Duhaime's Law Dictionary


Bare Trustee Definition:

The trustee of a bare trust; a trust that has been reduced to holding the trust property at the absolute disposal and benefit of the beneficiaries.

Related Terms: Bare Trust

A trust often created for reasons of convenience convenient to the concealment of the true nature of an entity or its beneficiaries or controlling interests such as a bare trust holding shares for a discreet shareholder (eg. a holding company) or title to property as bare trustee for a discreet third-party.

Sometimes referred to as a naked trustee or even a mere trutee.
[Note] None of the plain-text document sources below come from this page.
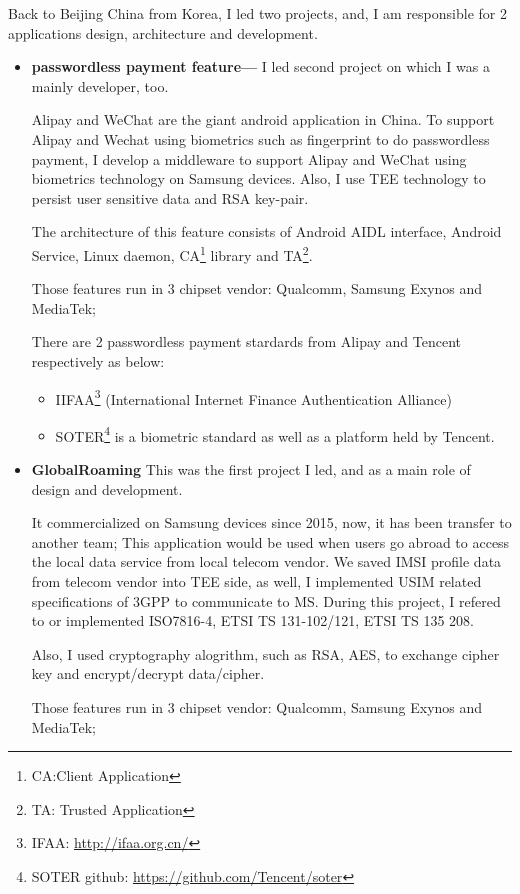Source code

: \documentclass{article}
\begin{document}
Back to Beijing China from Korea, I led two projects, and, I am responsible for 2 applications design, architecture and development.

\begin{itemize}
\item{\textbf{passwordless payment feature---}}
I led second project on which I was a mainly developer, too.

Alipay and WeChat are the giant android application in China.
To support Alipay and Wechat using biometrics such as fingerprint to do passwordless payment,
I develop a middleware to support Alipay and WeChat using biometrics technology on Samsung devices.
Also, I use TEE technology to persist user sensitive data and RSA key-pair.

The architecture of this feature consists of Android AIDL interface, Android Service, Linux daemon, CA\footnote{CA:Client Application} library
and TA\footnote{TA: Trusted Application}.

Those features run in 3 chipset vendor: Qualcomm, Samsung Exynos and MediaTek;

There are 2 passwordless payment stardards from Alipay and Tencent respectively as below:

\begin{itemize}
\item[1]{IIFAA}\footnote{IFAA: \url{http://ifaa.org.cn/}}
(International Internet Finance Authentication Alliance)

\item[2]{SOTER}\footnote{SOTER github: \url{https://github.com/Tencent/soter}}
is a biometric standard as well as a platform held by Tencent.
\end{itemize}

\item{\textbf{GlobalRoaming}}
This was the first project I led, and as a main role of design and development.

It commercialized on Samsung devices since 2015, now, it has been transfer to another team;
This application would be used when users go abroad to access the local data service from local telecom vendor.
We saved IMSI profile data from telecom vendor into TEE side, as well, I implemented USIM related specifications of 3GPP to communicate to MS.
During this project, I refered to or implemented ISO7816-4, ETSI TS 131-102/121, ETSI TS 135 208.

Also, I used cryptography alogrithm, such as RSA, AES, to exchange cipher key and encrypt/decrypt data/cipher.

Those features run in 3 chipset vendor: Qualcomm, Samsung Exynos and MediaTek;

\end{itemize}
\end{document}
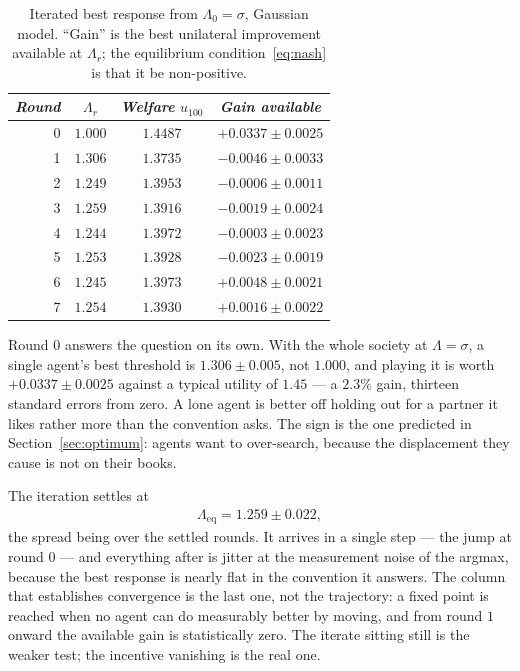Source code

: \documentclass[sigconf,anonymous]{aamas}
\newcommand{\Leq}{\Lambda_{\mathrm{eq}}}
\begin{document}
\begin{table}[t]
  \caption{Iterated best response from $\Lambda_0 = \sigma$, Gaussian model.
  ``Gain'' is the best unilateral improvement available at $\Lambda_r$; the
  equilibrium condition~\eqref{eq:nash} is that it be non-positive.}
  \label{tab:nash}
  \begin{tabular}{rccc}\toprule
    \textit{Round} & $\Lambda_r$ & \textit{Welfare} $u_{100}$ & \textit{Gain available} \\ \midrule
    0 & $1.000$ & $\mathbf{1.4487}$ & $\mathbf{+0.0337 \pm 0.0025}$ \\
    1 & $1.306$ & $1.3735$ & $-0.0046 \pm 0.0033$ \\
    2 & $1.249$ & $1.3953$ & $-0.0006 \pm 0.0011$ \\
    3 & $1.259$ & $1.3916$ & $-0.0019 \pm 0.0024$ \\
    4 & $1.244$ & $1.3972$ & $-0.0003 \pm 0.0023$ \\
    5 & $1.253$ & $1.3928$ & $-0.0023 \pm 0.0019$ \\
    6 & $1.245$ & $1.3973$ & $+0.0048 \pm 0.0021$ \\
    7 & $1.254$ & $1.3930$ & $+0.0016 \pm 0.0022$ \\ \bottomrule
  \end{tabular}
\end{table}

Round $0$ answers the question on its own. With the whole society at
$\Lambda = \sigma$, a single agent's best threshold is $1.306 \pm 0.005$, not
$1.000$, and playing it is worth $+0.0337 \pm 0.0025$ against a typical utility
of $1.45$ --- a $2.3\%$ gain, thirteen standard errors from zero. A lone agent is
better off holding out for a partner it likes rather more than the convention
asks. The sign is the one predicted in Section~\ref{sec:optimum}: agents want to
over-search, because the displacement they cause is not on their books.

The iteration settles at
%
\begin{align}
  \Leq = 1.259 \pm 0.022 ,
  \label{eq:leq}
\end{align}
%
the spread being over the settled rounds. It arrives in a single step --- the
jump at round $0$ --- and everything after is jitter at the measurement noise of
the argmax, because the best response is nearly flat in the convention it
answers. The column that establishes convergence is the last one, not the
trajectory: a fixed point is reached when no agent can do measurably better by
moving, and from round $1$ onward the available gain is statistically zero. The
iterate sitting still is the weaker test; the incentive vanishing is the real
one.
\end{document}
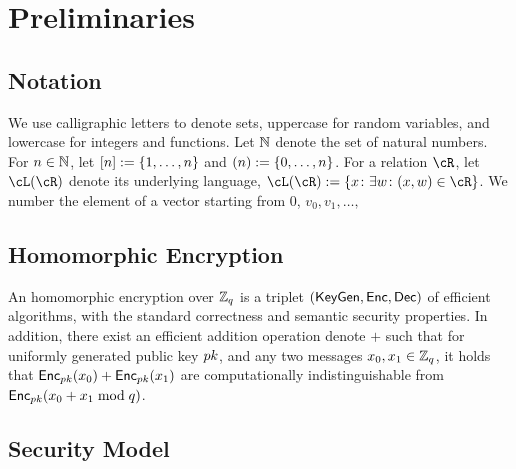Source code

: \section{Preliminaries}\label{sec:Preliminaries}

\subsection{Notation} 
We use calligraphic letters to denote sets, uppercase for random variables, and lowercase for integers and functions. %
Let ${\mathbb{N}}$ denote the set of natural numbers.  For $n\in {\mathbb{N}}$, let $[n] \eqdef \set{1,\ldots,n}$ and $(n) \eqdef \set{0,\ldots,n}$.  For a relation $\cR$, let $\cL(\cR)$ denote its underlying language, \ie  $\cL(\cR) \eqdef \set{x\colon \exists w \colon (x,w) \in \cR}$.    We number the element of a vector starting from $0$, \ie $v_0,v_1,
\ldots,$


\subsection{Homomorphic Encryption}

An homomorphic encryption over ${\mathbb Z}_q$ is a triplet $(\mathsf{KeyGen},\mathsf{Enc},\mathsf{Dec})$ of efficient algorithms, with the standard correctness and semantic security properties.  In addition, there exist an efficient  addition operation denote $+$  such that for uniformly  generated public key  ${pk}$, and any two  messages $x_0,x_1\in {\mathbb Z}_q$,  it holds that  $\mathsf{Enc}_{pk}(x_0) + \mathsf{Enc}_{pk}(x_1) $ are computationally indistinguishable from $\mathsf{Enc}_{pk}(x_0+ x_1 \bmod q)$.


\subsection{Security Model}




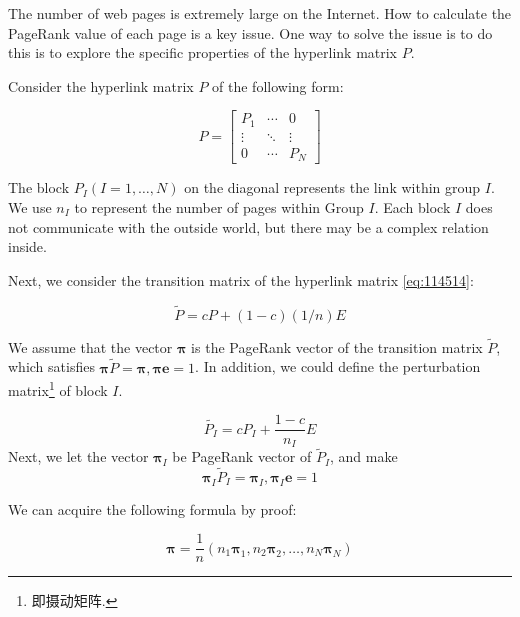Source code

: \documentclass[lettersize,journal,12pt,conference]{IEEEtran}
\begin{document}
The number of web pages is extremely large on the Internet. How to calculate the PageRank value of each page is a key issue. One way to solve the issue is to do this is to explore the specific properties of the hyperlink matrix $P$.

Consider the hyperlink matrix $P$ of the following form:

\begin{equation}
	\label{eq:114514}
	P=
	\begin{bmatrix}
		P_1    & \cdots & 0      \\
		\vdots & \ddots & \vdots \\
		0      & \cdots & P_N
	\end{bmatrix}
\end{equation}

The block $ P_I (I = 1, \ldots, N)$ on the diagonal represents the link within group $I$. We use $n_I$ to represent the number of pages within Group $I$. Each block $I$ does not communicate with the outside world, but there may be a complex relation inside.

Next, we consider the transition matrix of the hyperlink matrix \eqref{eq:114514}:

\begin{equation}
	\label{eq:114515}
	\widetilde{P} = cP  + (1-c)(1/n)E
\end{equation}

We assume that the vector $\boldsymbol{\pi}$ is the PageRank vector of the transition matrix $\widetilde{P}$, which satisfies $\boldsymbol{\pi}\widetilde{P}=\boldsymbol{\pi}, \boldsymbol{\pi e}=1$. In addition, we could define the perturbation matrix\footnote[1]{即摄动矩阵.} of block $I$.

\begin{equation}
	\widetilde{P_I}
	=cP_I + \frac{1-c}{n_I}E
\end{equation}
Next, we let the vector $\boldsymbol{\pi}_I$ be PageRank vector of $\widetilde{P}_I$, and make
\begin{equation}
	\boldsymbol{\pi}_I\widetilde{P}_I = \boldsymbol{\pi}_I, \boldsymbol{\pi}_I\boldsymbol{e}=1
\end{equation}

We can acquire the following formula by proof:

\begin{equation}
	\label{eq:4444}
	\boldsymbol{\pi}=\frac{1}{n}(n_1\boldsymbol{\pi}_1,  n_2\boldsymbol{\pi}_2,\ldots,n_N\boldsymbol{\pi}_N)
\end{equation}
\end{document}
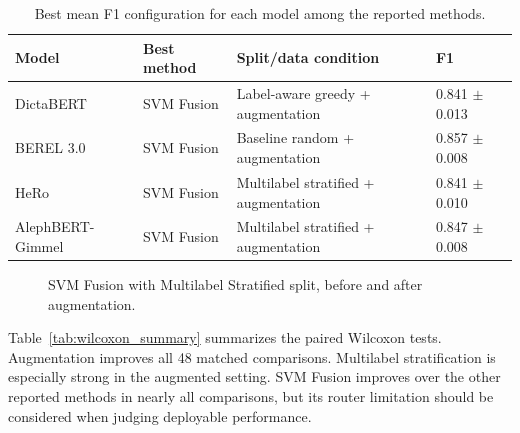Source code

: \documentclass[11pt,a4paper]{article}
\begin{document}
\begin{table}[htbp]
\centering
\small
\caption{Best mean F1 configuration for each model among the reported methods.}
\label{tab:best_by_model}
\begin{tabular}{llll}
\toprule
Model & Best method & Split/data condition & F1 \\
\midrule
DictaBERT & SVM Fusion & Label-aware greedy + augmentation & 0.841 $\pm$ 0.013 \\
BEREL 3.0 & SVM Fusion & Baseline random + augmentation & 0.857 $\pm$ 0.008 \\
HeRo & SVM Fusion & Multilabel stratified + augmentation & 0.841 $\pm$ 0.010 \\
AlephBERT-Gimmel & SVM Fusion & Multilabel stratified + augmentation & 0.847 $\pm$ 0.008 \\
\bottomrule
\end{tabular}
\end{table}

\begin{figure}[htbp]
\centering
{}
\caption{SVM Fusion with Multilabel Stratified split, before and after augmentation.}
\label{fig:journal_svm}
\end{figure}

Table~\ref{tab:wilcoxon_summary} summarizes the paired Wilcoxon tests. Augmentation improves all 48 matched comparisons. Multilabel stratification is especially strong in the augmented setting. SVM Fusion improves over the other reported methods in nearly all comparisons, but its router limitation should be considered when judging deployable performance.
\end{document}
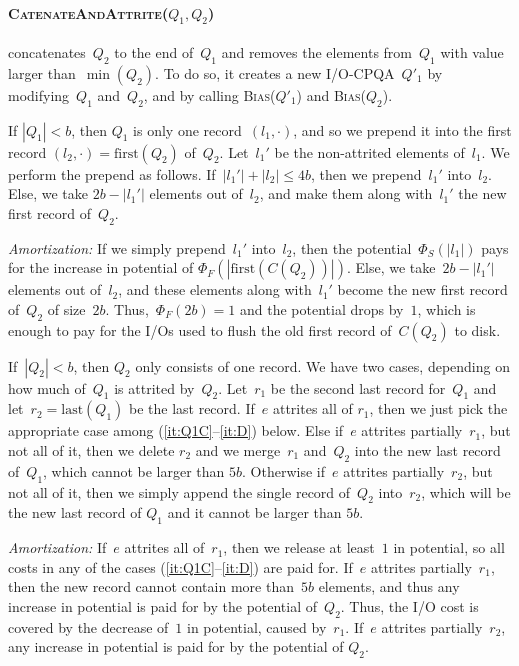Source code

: \documentclass[]{article}
\newcommand{\first}{\text{first}}
\newcommand{\last}{\text{last}}
\begin{document}
\paragraph{\textsc{CatenateAndAttrite}($Q_1, Q_2$)} concatenates~$Q_2$ to the
end of~$Q_1$ and removes the elements from~$Q_1$ with value larger
than~$\min(Q_2)$. To do so, it creates a new I/O-CPQA~$Q'_1$ by modifying~$Q_1$
and~$Q_2$, and by calling \textsc{Bias}($Q'_1$) and \textsc{Bias}($Q_2$).

If $|Q_1| < b$, then $Q_1$ is only one record~$(l_1,\cdot)$, and so we prepend
it into the first record $(l_2,\cdot) = \first(Q_2)$ of~$Q_2$.  Let~$l_1'$ be
the non-attrited elements of~$l_1$. We perform the prepend as follows.
If~$|l_1'| + |l_2| \leq 4b$, then we prepend~$l_1'$ into~$l_2$. Else, we take
$2b - |l_1'|$ elements out of~$l_2$, and make them along with~$l_1'$ the new
first record of~$Q_2$.

\noindent \textit{Amortization:} If we simply prepend~$l_1'$ into~$l_2$, then
the potential~$\Phi_S(|l_1|)$ pays for the increase in potential of
$\Phi_F(|\first(C(Q_2))|)$. Else, we take~$2b - |l_1'|$ elements out of~$l_2$,
and these elements along with~$l_1'$ become the new first record of~$Q_2$ of
size~$2b$. Thus,~$\Phi_F(2b) = 1$ and the potential drops by~$1$, which is
enough to pay for the I/Os used to flush the old first record of~$C(Q_2)$ to
disk.

\noindent If~$|Q_2| < b$, then $Q_2$ only consists of one record. We have two
cases, depending on how much of~$Q_1$ is attrited by~$Q_2$. Let~$r_1$ be the
second last record for~$Q_1$ and let~$r_2 = \last(Q_1)$ be the last record.
If~$e$ attrites all of $r_1$, then we just pick the appropriate case among
(\ref{it:Q1C}--\ref{it:D}) below. Else if~$e$ attrites partially~$r_1$, but not
all of it, then we delete $r_2$ and we merge~$r_1$ and~$Q_2$ into the new last
record of~$Q_1$, which cannot be larger than $5b$. Otherwise if~$e$ attrites
partially~$r_2$, but not all of it, then we simply append the single record
of~$Q_2$ into~$r_2$, which will be the new last record of $Q_1$ and it cannot be
larger than $5b$.

\noindent \textit{Amortization:} If~$e$ attrites all of~$r_1$, then we release
at least~$1$ in potential, so all costs in any of the cases
(\ref{it:Q1C}--\ref{it:D}) are paid for. If~$e$ attrites partially~$r_1$, then
the new record cannot contain more than~$5b$ elements, and thus any increase in
potential is paid for by the potential of~$Q_2$. Thus, the I/O cost is covered
by the decrease of~$1$ in potential, caused by~$r_1$. If~$e$ attrites
partially~$r_2$, any increase in potential is paid for by the potential of
$Q_2$.
\end{document}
The duties of the bare trustee(s) are usually stipulated in the trust constitution.

In De Mond v R, Canadian Tax Court judge Lamarre adopted these words:

"(A) bare trustee is a person who holds property in trust at the absolute disposal and for the absolute benefit of the beneficiaries...."

Justice Moen of the Court of Queen’s Bench of Alberta wrote, in Lemoine v Smashnuk:

"A bare trust is a trust where the trustee holds property without any duty to perform except to convey it to the beneficiary or beneficiaries upon demand. The definition of a bare, naked or simple trust assumes two things: (1) that the beneficiary is able to call for the property on demand; and (2) either that no active duties were ever required by the settlor or that the active duties have been performed."

University of Saskatchewan trust law professor Rob Flannigan wrote, in his 2007 article, in reaction to a obiter dictum comment of the Albertan Court of Appeal at ¶19 of Financial Management ("while a trustee may owe fiduciary duties to its beneficiary, a bare trustee does not"):

"The term bare trustee has been used to refer to both nominal title holders and to active trustees who are controlled by settlors or beneficiaries. In neither case can it be said that the arrangement necessarily implies ruling out the possibility of fiduciary accountability. Quite the contrary. The function of fiduciary regulation is to check opportunism in limited access arrangements. The opportunism mischief is clearly possible, and clearly a concern, with nominal title holders. Their formal title gives them the means to exploit the subject assets to serve their own ends."

See, also, bare trust and blind trust.